Preventive Care Services.  Non-grandfathered group health plans must offer certain preventive care benefits without cost-sharing.  These preventive care benefits or services are based on recommended health guidelines developed by certain government agencies and medical studies, including the United States Preventive Services Task Force (“USPSTF”), the Centers for Disease Control and Prevention, the Health and Human Resources and Services Administration, among others.  The group health plan may use reasonable medical management to determine the frequency, method, treatment or setting for a specific preventive service.

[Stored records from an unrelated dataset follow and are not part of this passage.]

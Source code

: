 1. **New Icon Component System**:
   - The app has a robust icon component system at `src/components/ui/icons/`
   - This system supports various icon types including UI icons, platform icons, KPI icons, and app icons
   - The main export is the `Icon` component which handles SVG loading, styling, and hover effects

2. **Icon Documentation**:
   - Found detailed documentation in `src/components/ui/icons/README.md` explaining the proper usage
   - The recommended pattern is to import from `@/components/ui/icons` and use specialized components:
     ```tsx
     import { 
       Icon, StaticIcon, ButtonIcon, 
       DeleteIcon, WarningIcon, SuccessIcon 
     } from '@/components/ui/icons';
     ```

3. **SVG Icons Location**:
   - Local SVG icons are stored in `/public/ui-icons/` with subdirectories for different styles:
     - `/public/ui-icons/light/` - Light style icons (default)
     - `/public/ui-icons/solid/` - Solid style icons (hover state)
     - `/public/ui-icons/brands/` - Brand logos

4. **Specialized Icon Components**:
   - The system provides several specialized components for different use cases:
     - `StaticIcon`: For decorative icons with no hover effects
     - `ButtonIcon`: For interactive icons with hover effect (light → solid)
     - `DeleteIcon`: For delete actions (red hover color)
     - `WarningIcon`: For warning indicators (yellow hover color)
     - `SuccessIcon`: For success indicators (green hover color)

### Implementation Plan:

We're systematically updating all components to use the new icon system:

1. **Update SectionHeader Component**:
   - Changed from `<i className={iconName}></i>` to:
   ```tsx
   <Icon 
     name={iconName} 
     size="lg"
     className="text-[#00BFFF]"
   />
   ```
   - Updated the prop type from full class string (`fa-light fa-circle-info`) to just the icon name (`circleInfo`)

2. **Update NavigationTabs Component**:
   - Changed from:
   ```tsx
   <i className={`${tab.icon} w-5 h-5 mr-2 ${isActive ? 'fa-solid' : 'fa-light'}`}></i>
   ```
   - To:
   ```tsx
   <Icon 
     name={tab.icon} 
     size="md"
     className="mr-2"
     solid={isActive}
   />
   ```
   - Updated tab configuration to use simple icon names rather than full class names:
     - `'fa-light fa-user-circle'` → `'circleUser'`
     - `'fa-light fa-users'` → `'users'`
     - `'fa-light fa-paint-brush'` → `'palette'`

The FAQs address issues raised with respect to specific preventive services and certain identified medical conditions, as follows:

  • In-Network.  If a preventive service is not offered in-network and is obtained out-of-network, the out-of-network service must be provided with no cost-sharing.
  • Aspirin.  Aspirin may only be covered if it is prescribed by a doctor for health conditions.
  • Colonoscopy.  If during a colonoscopy a polyp is removed, it must be covered without cost sharing because it is an integral part of colonoscopy
  • Breast Cancer.  Genetic counseling and evaluation for the routine breast cancer susceptibility gene (“BRCA”) testing for breast cancer includes the BCRA test itself.
  • High-Risk Population.  Some of the USFT recommendations for services apply to certain high-risk populations susceptible to a specific illness for which the service is provided.  The medical provider will make that determination and the service must be provided with no cost-sharing.
  • Immunizations.  The immunizations that must be covered without cost-sharing are those recommended by the Advisory Committee on Immunization Practices (“ACIP”), which may change from time to time.  The FAQs make clear plans and issuers can review the ACIP recommendations and make updates annually prior to the beginning of each plan year.
  • Women’s Preventive Services.  Plans and issuers have raised many questions over what types of women’s preventive services must be offered without cost-sharing.  The recommendations for women preventive services are relatively new and certain provisions, such as the coverage of contraceptives without cost-sharing, have been controversial.
    • Well-Woman Visits.  Well-woman visits are intended to include all women preventive services that are age and developmentally-appropriate.  Though more than one visit may be needed, plans are not required to provide for multiple visits and may provide for one annual well-woman visit.
    • Domestic Violence.  Screening and counseling for interpersonal and domestic violence may include open-ended questions and brochures, forms or other checklists or assessments.
    • HPV DNA Testing.  HPV DNA testing may be done every three years for women with normal cytology results who are 30 years of age or older.
    • HIV Testing.  Annual HIV screening as a preventive service includes HIV testing.
    • Contraceptives.  Preventive services include the full range of FDA-approved contraceptive methods (and are not limited to coverage of oral contraceptives).
      • Over-the-counter contraceptives are not covered unless prescribed by a health care provider.
      • Contraceptives for men are not covered.
      • FDA-approved IUDs and implants must be provided without cost-sharing if prescribed by a health care provider.
      • Side effects of contraceptives, counseling and device removal are covered preventive services.
    • Breastfeeding.  Breastfeeding counseling is a required preventive service and includes prenatal and postnatal lactation support, counseling and equipment rental or purchase for the period of breastfeeding, but the scope of such services is subject to reasonable medical management.  The Departments have declined to address reimbursement policies for such services as outside their scope of these rules.

The detail of the FAQs as to particular conditions and circumstances create challenges for plans and issuers in implementing the Affordable Care Act.  Employers should be aware of these rules to ensure that their group health plans are in compliance and pay attention to the continuing onslaught of guidance from the Departments.